La teoria della soddisfazione al lavoro di Hackman e Oldham
Questa teoria afferma che ci sono cinque condizioni necessarie affinché le persone siano intrinsecamente motivate e abbiano prestazioni elevate sul lavoro: varietà delle competenze utilizzate; identità del compito; significato del compito; autonomia e feedback.
Queste condizioni portano a sperimentare una percezione di lavoro significativo, di responsabilità e autonomia sui propri risultati. Da qui aumenta la motivazione al lavoro, le prestazioni e la soddisfazione per il proprio operato. E aumenta anche l’attaccamento affettivo per la propria organizzazione, il quale a sua volta porta a risultati lavorativi positivi.
Quali azioni possiamo mettere in pratica?
Lavorare sulle caratteristiche del lavoro
Si tratta di rivedere i processi di lavoro per renderli più umani e stimolare nella cultura organizzativa una percezione del lavoratore come agente attivo. Ad esempio, si può agire per rendere il più possibile vario il lavoro di ognuno, si può puntare sul dare autonomia e fiducia alle proprie persone. E si può costruire un ciclo di feedback adeguato (Wang, 2018).
Rendere il lavoro più sfidante
Sebbene troppa competitività possa creare situazioni di conflitto o aumentare lo stress percepito, task sufficientemente stimolanti possono aumentare la soddisfazione per il lavoro svolto e il significato che si può riscontrare in esso (Kim & Beehr, 2019).
Trovare lo stile di leadership adatto
I leader sono fondamentali nella percezione della realtà da parte dei collaboratori e ci sono alcune tipologie di leadership più adatte di altre a supportare un ambiente di lavoro denso di significato. È il caso della leadership etica, della leadership “empowerizzante” e di quella trasformativa. (Kim & Beehr, 2018)
Puntare sulla Responsabilità Sociale d’Impresa
La RSI è e sarà uno dei grandi temi di questo decennio. Alle organizzazioni non si chiede più solo di generare profitto.
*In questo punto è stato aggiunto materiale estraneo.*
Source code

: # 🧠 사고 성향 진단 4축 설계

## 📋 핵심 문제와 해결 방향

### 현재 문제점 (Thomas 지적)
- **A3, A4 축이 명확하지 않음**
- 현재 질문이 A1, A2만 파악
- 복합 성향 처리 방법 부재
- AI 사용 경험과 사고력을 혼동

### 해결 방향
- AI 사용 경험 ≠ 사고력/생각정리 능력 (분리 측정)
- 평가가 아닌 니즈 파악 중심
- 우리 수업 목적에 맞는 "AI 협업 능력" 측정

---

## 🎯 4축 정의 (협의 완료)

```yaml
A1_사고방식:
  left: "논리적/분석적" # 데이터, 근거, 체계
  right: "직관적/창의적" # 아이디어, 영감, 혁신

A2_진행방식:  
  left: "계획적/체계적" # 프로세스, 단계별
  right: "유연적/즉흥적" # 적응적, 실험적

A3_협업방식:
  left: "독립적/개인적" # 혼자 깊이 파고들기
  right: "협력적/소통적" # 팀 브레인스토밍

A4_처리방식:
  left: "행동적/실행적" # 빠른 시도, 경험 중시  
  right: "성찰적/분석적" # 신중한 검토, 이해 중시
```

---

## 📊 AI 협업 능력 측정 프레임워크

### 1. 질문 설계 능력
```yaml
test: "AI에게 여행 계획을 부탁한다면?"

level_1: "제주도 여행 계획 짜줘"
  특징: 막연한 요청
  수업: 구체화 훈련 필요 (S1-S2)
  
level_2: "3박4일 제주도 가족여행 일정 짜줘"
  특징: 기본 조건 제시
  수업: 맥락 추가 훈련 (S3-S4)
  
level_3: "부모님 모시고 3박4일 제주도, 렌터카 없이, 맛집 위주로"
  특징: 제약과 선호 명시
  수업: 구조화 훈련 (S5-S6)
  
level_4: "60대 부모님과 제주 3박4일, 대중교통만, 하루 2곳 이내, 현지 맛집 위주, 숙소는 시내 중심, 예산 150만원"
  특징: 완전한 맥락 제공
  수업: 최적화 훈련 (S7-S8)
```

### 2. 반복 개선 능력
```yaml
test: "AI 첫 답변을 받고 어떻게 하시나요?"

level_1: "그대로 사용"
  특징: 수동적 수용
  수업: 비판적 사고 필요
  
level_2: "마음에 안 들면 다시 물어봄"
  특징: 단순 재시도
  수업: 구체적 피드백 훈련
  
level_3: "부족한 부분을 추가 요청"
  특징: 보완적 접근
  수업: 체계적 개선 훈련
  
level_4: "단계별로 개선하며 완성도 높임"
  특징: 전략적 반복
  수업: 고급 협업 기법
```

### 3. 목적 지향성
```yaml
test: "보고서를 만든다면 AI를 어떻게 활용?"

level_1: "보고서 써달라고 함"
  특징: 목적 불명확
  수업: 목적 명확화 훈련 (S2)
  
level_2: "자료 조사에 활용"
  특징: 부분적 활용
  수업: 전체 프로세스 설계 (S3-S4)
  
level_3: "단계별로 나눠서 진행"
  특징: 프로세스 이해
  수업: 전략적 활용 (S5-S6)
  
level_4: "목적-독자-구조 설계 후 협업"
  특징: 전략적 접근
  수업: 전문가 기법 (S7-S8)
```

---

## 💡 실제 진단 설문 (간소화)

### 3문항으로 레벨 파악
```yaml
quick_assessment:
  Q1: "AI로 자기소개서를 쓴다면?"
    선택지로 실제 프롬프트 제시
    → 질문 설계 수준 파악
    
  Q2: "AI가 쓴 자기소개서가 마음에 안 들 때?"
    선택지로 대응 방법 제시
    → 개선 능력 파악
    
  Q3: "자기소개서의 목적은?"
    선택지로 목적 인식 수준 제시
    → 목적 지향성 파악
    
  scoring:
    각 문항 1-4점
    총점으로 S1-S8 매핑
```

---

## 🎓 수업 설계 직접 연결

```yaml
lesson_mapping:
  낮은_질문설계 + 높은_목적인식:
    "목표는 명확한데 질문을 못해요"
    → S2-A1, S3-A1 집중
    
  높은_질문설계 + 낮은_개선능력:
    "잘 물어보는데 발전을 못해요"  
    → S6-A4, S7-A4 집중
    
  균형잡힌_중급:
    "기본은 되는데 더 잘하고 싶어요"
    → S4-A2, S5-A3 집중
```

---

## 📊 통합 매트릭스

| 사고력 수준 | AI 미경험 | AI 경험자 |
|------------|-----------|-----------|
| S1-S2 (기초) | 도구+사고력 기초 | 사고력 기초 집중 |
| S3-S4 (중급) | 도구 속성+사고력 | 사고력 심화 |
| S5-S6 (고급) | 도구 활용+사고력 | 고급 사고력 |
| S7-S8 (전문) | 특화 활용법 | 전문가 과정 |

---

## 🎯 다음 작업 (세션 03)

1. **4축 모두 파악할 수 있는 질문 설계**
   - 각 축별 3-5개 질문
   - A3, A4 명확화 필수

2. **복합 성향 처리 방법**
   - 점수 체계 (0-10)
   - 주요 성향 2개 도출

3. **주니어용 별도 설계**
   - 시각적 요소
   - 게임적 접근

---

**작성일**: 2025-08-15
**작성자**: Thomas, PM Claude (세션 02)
Si chiede che prestino attenzione all’ambiente nel quale si sviluppano, che si occupino dei propri stakeholder, tra cui ci sono anche i lavoratori.
I lavoratori che percepiscono la propria organizzazione come responsabile socialmente sono portati a percepire il proprio lavoro come maggiormente denso di significato (Brieger et al., 2019).
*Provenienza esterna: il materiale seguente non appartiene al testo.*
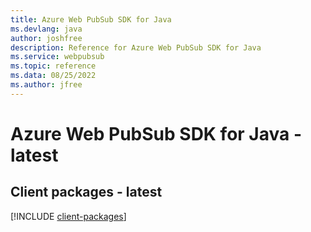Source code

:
 ```yaml
---
title: Azure Web PubSub SDK for Java
ms.devlang: java
author: joshfree
description: Reference for Azure Web PubSub SDK for Java
ms.service: webpubsub
ms.topic: reference
ms.data: 08/25/2022
ms.author: jfree
---
```

# Azure Web PubSub SDK for Java - latest

## Client packages - latest
[!INCLUDE [client-packages](web-pubsub-client-index.md)]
Lavorare sulle relazioni interpersonali
Le relazioni interpersonali sul luogo di lavoro hanno molteplici conseguenze positive sul benessere individuale e organizzativo e aiutano a creare una visione condivisa dell’ambiente di lavoro e della mission organizzativa. Relazioni valevoli di essere vissute aumentano la percezione di valore e di significato della propria attività quotidiana (Fouché et al., 2017).
Utilizzare un adeguato processo di selezione del personale
Trovare la persona perfetta per una posizione è un’utopia. Invece, trovare una persona realmente interessata al lavoro che dovrà svolgere è più facile di quanto si pensi. Per coloro che vedono una sorta di “vocazione” nel proprio lavoro esso assume un significato intrinseco e si impegneranno maggiormente per raggiungere i risultati (Fouche et al., 2017). Indagare più a fondo l’individualità di chi si seleziona è una parte fondamentale del processo selettivo a cui molto spesso si fa poca attenzione ma che può fare una grande differenza.
Siamo noi a costruire il mondo, anche quello del lavoro
Siamo noi a creare il mondo del lavoro perché esso è costituito di persone. Se sceglieremo di non essere così negativamente pavesiani ma decideremo di impegnarci per ridare significato alle nostre azioni quotidiane ne guadagneremo tutti: individui, aziende e società.
E non è utopia: è utilizzare la scienza e l’esperienza per raggiungere obiettivi importanti per noi e per chi ci circonda ed essere un po’ più soddisfatti della nostra esistenza.
Molto bello, molto chiaro molto molto profondo. Ci farei un libro.